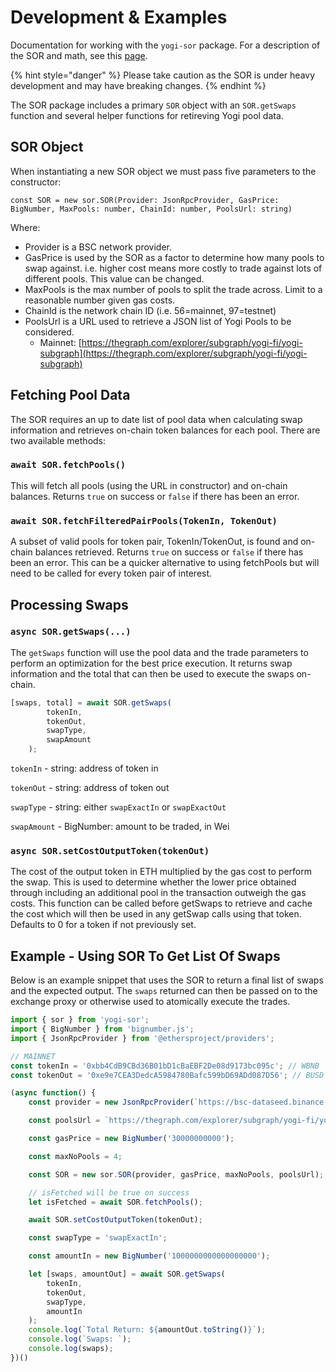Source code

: # Development & Examples

Documentation for working with the `yogi-sor` package. For a description of the SOR and math, see this [page](https://github.com/yogi-fi/yogi-docs/tree/cc5cc586ce3506cdd8ecb27b34cc15dd24cebe44/smart-contracts/protocol/sor.md#overview).

{% hint style="danger" %}
Please take caution as the SOR is under heavy development and may have breaking changes.
{% endhint %}

The SOR package includes a primary `SOR` object with an `SOR.getSwaps` function and several helper functions for retireving Yogi pool data.

## SOR Object

When instantiating a new SOR object we must pass five parameters to the constructor:

`const SOR = new sor.SOR(Provider: JsonRpcProvider, GasPrice: BigNumber, MaxPools: number, ChainId: number, PoolsUrl: string)`

Where:

* Provider is a BSC network provider.
* GasPrice is used by the SOR as a factor to determine how many pools to swap against. i.e. higher cost means more costly to trade against lots of different pools. This value can be changed.
* MaxPools is the max number of pools to split the trade across. Limit to a reasonable number given gas costs.
* ChainId is the network chain ID \(i.e. 56=mainnet, 97=testnet\)
* PoolsUrl is a URL used to retrieve a JSON list of Yogi Pools to be considered. 
  * Mainnet: [https://thegraph.com/explorer/subgraph/yogi-fi/yogi-subgraph](https://thegraph.com/explorer/subgraph/yogi-fi/yogi-subgraph)​

## Fetching Pool Data

The SOR requires an up to date list of pool data when calculating swap information and retrieves on-chain token balances for each pool. There are two available methods:

### `await SOR.fetchPools()` <a id="await-sor-fetchpools"></a>

This will fetch all pools \(using the URL in constructor\) and on-chain balances. Returns `true` on success or `false` if there has been an error.

### `await SOR.fetchFilteredPairPools(TokenIn, TokenOut)` <a id="await-sor-fetchfilteredpairpools-tokenin-tokenout"></a>

A subset of valid pools for token pair, TokenIn/TokenOut, is found and on-chain balances retrieved. Returns `true` on success or `false` if there has been an error. This can be a quicker alternative to using fetchPools but will need to be called for every token pair of interest.

## Processing Swaps <a id="processing-swaps"></a>

### `async SOR.getSwaps(...)` <a id="async-sor-getswaps"></a>

The `getSwaps` function will use the pool data and the trade parameters to perform an optimization for the best price execution. It returns swap information and the total that can then be used to execute the swaps on-chain.

```javascript
[swaps, total] = await SOR.getSwaps(
        tokenIn,
        tokenOut,
        swapType,
        swapAmount
    );
```

`tokenIn` - string: address of token in

`tokenOut` - string: address of token out

`swapType` - string: either `swapExactIn` or `swapExactOut`

`swapAmount` - BigNumber: amount to be traded, in Wei

### `async SOR.setCostOutputToken(tokenOut)` <a id="async-sor-setcostoutputtoken-tokenout"></a>

The cost of the output token in ETH multiplied by the gas cost to perform the swap. This is used to determine whether the lower price obtained through including an additional pool in the transaction outweigh the gas costs. This function can be called before getSwaps to retrieve and cache the cost which will then be used in any getSwap calls using that token. Defaults to 0 for a token if not previously set.

## Example - Using SOR To Get List Of Swaps

Below is an example snippet that uses the SOR to return a final list of swaps and the expected output. The `swaps` returned can then be passed on to the exchange proxy or otherwise used to atomically execute the trades.

```javascript
import { sor } from 'yogi-sor';
import { BigNumber } from 'bignumber.js';
import { JsonRpcProvider } from '@ethersproject/providers';

// MAINNET
const tokenIn = '0xbb4CdB9CBd36B01bD1cBaEBF2De08d9173bc095c'; // WBNB
const tokenOut = '0xe9e7CEA3DedcA5984780Bafc599bD69ADd087D56'; // BUSD

(async function() {
    const provider = new JsonRpcProvider(`https://bsc-dataseed.binance.org/`);

    const poolsUrl = `https://thegraph.com/explorer/subgraph/yogi-fi/yogi-subgraph`;

    const gasPrice = new BigNumber('30000000000');

    const maxNoPools = 4;

    const SOR = new sor.SOR(provider, gasPrice, maxNoPools, poolsUrl);

    // isFetched will be true on success
    let isFetched = await SOR.fetchPools();

    await SOR.setCostOutputToken(tokenOut);

    const swapType = 'swapExactIn';

    const amountIn = new BigNumber('1000000000000000000');

    let [swaps, amountOut] = await SOR.getSwaps(
        tokenIn,
        tokenOut,
        swapType,
        amountIn
    );
    console.log(`Total Return: ${amountOut.toString()}`);
    console.log(`Swaps: `);
    console.log(swaps);
})()
```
┄┄┄┄┄┄┄┄┄┄┄┄┄┄┄┄┄┄┄┄
What you should do → Every line above that holds the word "import" is to be found and copied.

Answer to the problem →
import { sor } from 'yogi-sor';
import { BigNumber } from 'bignumber.js';
import { JsonRpcProvider } from '@ethersproject/providers';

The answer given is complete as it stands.